For this exercise, repeat each entry exactly as written.

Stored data
• • • • •

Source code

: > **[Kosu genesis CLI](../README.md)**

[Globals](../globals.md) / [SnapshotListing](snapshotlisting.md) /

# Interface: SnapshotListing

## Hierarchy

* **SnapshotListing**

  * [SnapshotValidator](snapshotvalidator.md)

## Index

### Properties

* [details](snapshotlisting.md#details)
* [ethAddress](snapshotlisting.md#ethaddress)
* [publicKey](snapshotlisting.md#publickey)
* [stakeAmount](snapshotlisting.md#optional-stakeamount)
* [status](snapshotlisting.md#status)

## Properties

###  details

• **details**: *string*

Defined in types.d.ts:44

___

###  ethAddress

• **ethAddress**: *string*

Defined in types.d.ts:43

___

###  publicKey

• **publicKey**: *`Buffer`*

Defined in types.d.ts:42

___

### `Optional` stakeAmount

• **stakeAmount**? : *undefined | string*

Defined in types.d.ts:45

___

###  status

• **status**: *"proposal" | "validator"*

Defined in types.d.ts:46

• • • • •

EXERCISE OUTPUT:
Source code

: > **[Kosu genesis CLI](../README.md)**

[Globals](../globals.md) / [SnapshotListing](snapshotlisting.md) /

# Interface: SnapshotListing

## Hierarchy

* **SnapshotListing**

  * [SnapshotValidator](snapshotvalidator.md)

## Index

### Properties

* [details](snapshotlisting.md#details)
* [ethAddress](snapshotlisting.md#ethaddress)
* [publicKey](snapshotlisting.md#publickey)
* [stakeAmount](snapshotlisting.md#optional-stakeamount)
* [status](snapshotlisting.md#status)

## Properties

###  details

• **details**: *string*

Defined in types.d.ts:44

___

###  ethAddress

• **ethAddress**: *string*

Defined in types.d.ts:43

___

###  publicKey

• **publicKey**: *`Buffer`*

Defined in types.d.ts:42

___

### `Optional` stakeAmount

• **stakeAmount**? : *undefined | string*

Defined in types.d.ts:45

___

###  status

• **status**: *"proposal" | "validator"*

Defined in types.d.ts:46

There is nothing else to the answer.